The "what handles it" column is the deliberate punchline
of the design: nothing has to handle the leaked bytes
*explicitly*. They get clobbered by ordinary forward
progress in the child:
- The fresh `trio.run()` the child boots up allocates
its own stack, scheduler, and run-queue, which over
time overlaps and overwrites the inherited zombie
pages.
- Python's GC walks live objects only; the dead-thread
Python frames aren't reachable from any
`PyThreadState`, so they get freed at the next
collection cycle.
- If the child eventually `exec()`s, the entire address
space is replaced and the leak vanishes.
## What this means for the forkserver design
The crucial point is that **the design doesn't and
*can't* prevent the leak**. There is no userland fix
for COW thread stacks. The kernel hands the child a
duplicated address space; that's what `fork()` *is*. No
amount of pre-fork hookery, `pthread_atfork()`
gymnastics, or post-fork cleanup can un-COW the dead
threads' pages without unmapping them, and unmapping
arbitrary regions of a duplicated address space is
neither portable nor safe.
What the design *does* ensure is the orthogonal
property: the survivor thread is one that doesn't need
any of that leaked state to function. Concretely:
- Survivor is the forkserver worker thread.
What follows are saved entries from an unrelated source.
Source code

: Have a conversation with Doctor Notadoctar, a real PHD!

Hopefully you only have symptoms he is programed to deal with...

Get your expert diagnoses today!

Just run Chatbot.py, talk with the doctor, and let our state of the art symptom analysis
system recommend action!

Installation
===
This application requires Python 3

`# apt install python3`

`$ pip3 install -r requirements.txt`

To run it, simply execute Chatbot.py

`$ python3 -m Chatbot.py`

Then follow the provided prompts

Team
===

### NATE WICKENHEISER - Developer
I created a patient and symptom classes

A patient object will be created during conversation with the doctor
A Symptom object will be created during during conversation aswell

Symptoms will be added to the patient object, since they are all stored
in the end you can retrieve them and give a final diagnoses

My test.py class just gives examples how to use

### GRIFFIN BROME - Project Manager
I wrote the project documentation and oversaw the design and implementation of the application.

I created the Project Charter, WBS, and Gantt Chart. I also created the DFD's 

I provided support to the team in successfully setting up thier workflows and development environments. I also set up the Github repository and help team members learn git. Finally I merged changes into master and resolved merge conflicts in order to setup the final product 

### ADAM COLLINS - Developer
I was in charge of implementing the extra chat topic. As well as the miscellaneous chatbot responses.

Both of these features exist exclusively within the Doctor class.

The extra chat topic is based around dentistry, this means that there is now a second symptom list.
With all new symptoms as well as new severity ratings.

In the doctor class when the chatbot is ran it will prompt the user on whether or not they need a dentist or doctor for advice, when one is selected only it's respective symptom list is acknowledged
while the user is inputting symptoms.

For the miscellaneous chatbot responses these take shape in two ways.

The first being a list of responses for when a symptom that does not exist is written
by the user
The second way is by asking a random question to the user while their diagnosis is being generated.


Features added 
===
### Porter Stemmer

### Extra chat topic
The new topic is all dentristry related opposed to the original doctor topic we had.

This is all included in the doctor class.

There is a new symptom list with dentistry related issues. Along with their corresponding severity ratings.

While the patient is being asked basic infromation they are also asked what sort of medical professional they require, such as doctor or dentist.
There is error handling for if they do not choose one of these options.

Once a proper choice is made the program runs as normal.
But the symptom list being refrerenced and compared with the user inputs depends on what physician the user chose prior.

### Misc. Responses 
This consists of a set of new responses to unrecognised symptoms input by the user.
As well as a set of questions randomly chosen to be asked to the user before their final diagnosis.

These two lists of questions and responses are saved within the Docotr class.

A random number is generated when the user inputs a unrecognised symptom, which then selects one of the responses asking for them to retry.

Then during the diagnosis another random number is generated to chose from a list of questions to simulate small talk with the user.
- That worker has provably never imported, called into,
or held any reference to `trio`. (Enforced by keeping
the worker's lifecycle entirely in
`_main_thread_forkserver.py` and never letting trio
task-state cross into it.)
- So the leaked pages — trio runner stack, threadpool
caches, etc. — are inert relative to the survivor.
No code path in the child references them.
- The child then boots its own fresh `trio.run()`,
which allocates new state in new pages. Over the
child's lifetime the COW'd zombie pages get
overwritten, GC'd, or (if the child eventually
`exec()`s) discarded wholesale.
The "leak" is real but inert. It costs RSS until
clobbered; it doesn't cost correctness. That's exactly
the property the forkserver pattern is built on, and
it's also why the design needs the "calling thread is
trio-free" precondition to be airtight: if the survivor
were a trio thread, it *would* try to drive the leaked
trio state, and the leak would no longer be inert.
## See also
- `tractor/spawn/_main_thread_forkserver.py` — module
docstring's "What survives the fork? — POSIX
semantics" section is the in-tree, code-adjacent
prose this doc expands on. The cross-table here is a
fourth-column expansion of the table there.
- [python-trio/trio#1614][trio-1614] — the trio issue
with the "leaked" framing, and the canonical thread
for trio + `fork()` hazards more broadly.
- [`subint_fork_blocked_by_cpython_post_fork_issue.md`](./subint_fork_blocked_by_cpython_post_fork_issue.md)
— sibling analysis covering CPython's *post-fork*
hooks (`PyOS_AfterFork_Child`,
`_PyInterpreterState_DeleteExceptMain`) and why
fork-from-non-main-subint is a CPython-level hard
refusal. Complementary axis: this doc is about POSIX
semantics; that doc is about the CPython runtime
layer that runs *after* POSIX `fork()` returns in
the child.
- `man pthread_atfork(3)` — canonical "fork in a
multithreaded process is dangerous" reference.
Especially the rationale section, which is the
closest thing to a normative statement of "the
surviving thread cannot safely use anything the dead
threads were touching."
- `man fork(2)` (Linux) — "Other than [the calling
thread], … no other threads are replicated …"
paragraph is the kernel-side statement of the
execution-side framing this doc opens with.
[trio-1614]: https://github.com/python-trio/trio/issues/1614